WHAT IS REQUIRED –
In the listing below, locate the line containing "loss (defect-3 fix, enforced" and the line containing "a softmax, densities". Output both of them and every line between, exactly as written, and nothing more.

RECORD EXTRACTS –
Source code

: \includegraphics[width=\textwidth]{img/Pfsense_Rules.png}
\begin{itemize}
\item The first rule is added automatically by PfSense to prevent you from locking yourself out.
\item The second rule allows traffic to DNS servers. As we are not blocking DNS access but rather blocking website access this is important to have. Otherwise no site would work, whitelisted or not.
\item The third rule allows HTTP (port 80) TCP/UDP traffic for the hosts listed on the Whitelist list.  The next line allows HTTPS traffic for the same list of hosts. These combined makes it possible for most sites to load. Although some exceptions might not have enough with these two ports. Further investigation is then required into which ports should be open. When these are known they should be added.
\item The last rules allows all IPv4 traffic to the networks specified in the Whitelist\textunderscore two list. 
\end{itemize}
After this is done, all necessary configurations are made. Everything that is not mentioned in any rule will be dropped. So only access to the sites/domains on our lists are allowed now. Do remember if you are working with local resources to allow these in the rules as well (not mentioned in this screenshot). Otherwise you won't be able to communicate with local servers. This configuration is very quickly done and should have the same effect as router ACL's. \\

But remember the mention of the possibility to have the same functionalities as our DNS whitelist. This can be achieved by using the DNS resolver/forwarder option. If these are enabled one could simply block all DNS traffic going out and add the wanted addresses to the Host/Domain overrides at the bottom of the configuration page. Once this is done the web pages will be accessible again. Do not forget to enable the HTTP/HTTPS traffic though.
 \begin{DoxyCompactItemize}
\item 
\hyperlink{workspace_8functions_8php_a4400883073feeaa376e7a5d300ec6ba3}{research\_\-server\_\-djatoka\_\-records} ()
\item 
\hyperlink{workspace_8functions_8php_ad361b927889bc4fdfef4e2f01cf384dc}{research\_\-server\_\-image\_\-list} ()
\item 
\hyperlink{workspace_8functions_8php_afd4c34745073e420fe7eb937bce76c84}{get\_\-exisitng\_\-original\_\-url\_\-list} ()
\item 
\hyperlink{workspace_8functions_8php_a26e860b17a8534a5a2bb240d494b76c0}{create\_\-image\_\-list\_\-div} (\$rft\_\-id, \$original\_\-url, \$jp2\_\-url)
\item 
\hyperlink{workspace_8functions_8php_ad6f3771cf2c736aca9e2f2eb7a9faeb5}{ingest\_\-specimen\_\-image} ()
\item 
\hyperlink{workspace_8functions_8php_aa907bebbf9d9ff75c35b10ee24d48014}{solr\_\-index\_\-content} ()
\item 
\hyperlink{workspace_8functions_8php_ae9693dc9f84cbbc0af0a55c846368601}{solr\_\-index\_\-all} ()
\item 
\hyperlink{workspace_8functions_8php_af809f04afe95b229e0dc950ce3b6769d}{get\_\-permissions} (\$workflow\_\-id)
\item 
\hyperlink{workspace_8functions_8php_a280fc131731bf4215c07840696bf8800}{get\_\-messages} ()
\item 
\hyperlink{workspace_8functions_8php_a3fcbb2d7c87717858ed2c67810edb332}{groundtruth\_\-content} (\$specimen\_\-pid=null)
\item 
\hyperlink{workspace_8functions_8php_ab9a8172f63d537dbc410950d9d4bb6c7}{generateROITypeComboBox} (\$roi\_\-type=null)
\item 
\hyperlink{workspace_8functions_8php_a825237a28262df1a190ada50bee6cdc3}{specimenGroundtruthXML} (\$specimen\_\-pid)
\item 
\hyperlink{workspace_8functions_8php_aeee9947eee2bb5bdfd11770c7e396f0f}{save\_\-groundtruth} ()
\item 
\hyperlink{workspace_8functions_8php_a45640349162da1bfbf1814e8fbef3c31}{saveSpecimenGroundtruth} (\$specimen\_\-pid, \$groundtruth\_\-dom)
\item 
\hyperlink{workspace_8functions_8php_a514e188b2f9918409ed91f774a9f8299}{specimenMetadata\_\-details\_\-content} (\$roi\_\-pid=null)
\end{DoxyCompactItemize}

---

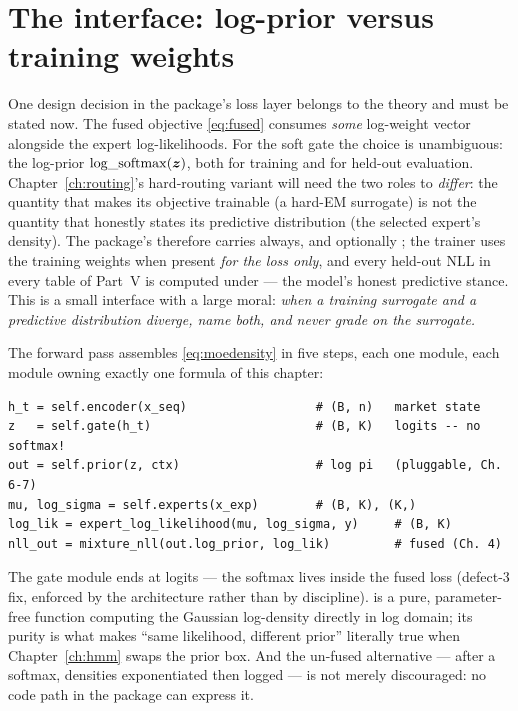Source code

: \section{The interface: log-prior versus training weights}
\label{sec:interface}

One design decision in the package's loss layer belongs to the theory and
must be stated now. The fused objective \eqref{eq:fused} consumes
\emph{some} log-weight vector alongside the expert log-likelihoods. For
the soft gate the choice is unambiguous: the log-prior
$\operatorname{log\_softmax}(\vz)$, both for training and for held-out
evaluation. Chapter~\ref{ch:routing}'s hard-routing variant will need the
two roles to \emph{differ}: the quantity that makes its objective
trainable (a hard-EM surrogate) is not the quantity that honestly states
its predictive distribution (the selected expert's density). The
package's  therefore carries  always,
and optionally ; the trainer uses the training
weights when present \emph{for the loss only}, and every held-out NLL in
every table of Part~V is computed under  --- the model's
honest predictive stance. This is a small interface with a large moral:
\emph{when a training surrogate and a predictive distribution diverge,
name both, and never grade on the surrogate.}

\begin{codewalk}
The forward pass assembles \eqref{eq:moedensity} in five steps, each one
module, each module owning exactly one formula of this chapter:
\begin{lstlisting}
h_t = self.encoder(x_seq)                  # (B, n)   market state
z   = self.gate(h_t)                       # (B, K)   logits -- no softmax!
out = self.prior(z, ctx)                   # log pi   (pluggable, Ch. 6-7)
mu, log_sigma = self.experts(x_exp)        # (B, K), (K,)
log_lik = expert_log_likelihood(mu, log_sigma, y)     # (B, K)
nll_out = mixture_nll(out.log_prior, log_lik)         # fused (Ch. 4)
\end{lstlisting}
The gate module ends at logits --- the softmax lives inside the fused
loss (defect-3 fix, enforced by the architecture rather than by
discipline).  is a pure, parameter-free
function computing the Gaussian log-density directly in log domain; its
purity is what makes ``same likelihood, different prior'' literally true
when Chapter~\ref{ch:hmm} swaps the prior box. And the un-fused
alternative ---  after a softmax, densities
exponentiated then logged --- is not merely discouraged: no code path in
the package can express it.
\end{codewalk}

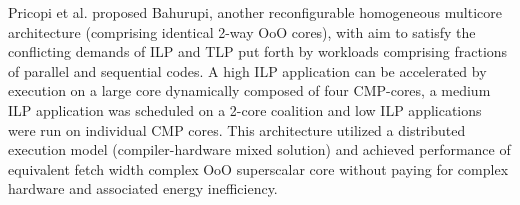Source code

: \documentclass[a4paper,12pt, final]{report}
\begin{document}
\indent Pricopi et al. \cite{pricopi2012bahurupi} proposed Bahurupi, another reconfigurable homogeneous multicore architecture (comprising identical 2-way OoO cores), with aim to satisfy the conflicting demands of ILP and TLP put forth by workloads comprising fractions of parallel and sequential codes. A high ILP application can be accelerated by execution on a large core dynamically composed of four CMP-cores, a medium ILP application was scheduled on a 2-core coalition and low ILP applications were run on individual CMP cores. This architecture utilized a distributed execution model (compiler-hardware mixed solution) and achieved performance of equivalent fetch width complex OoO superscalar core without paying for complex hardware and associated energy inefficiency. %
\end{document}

ANSWER TO THE PROBLEM –
loss (defect-3 fix, enforced by the architecture rather than by
discipline).  is a pure, parameter-free
function computing the Gaussian log-density directly in log domain; its
purity is what makes ``same likelihood, different prior'' literally true
when Chapter~\ref{ch:hmm} swaps the prior box. And the un-fused
alternative ---  after a softmax, densities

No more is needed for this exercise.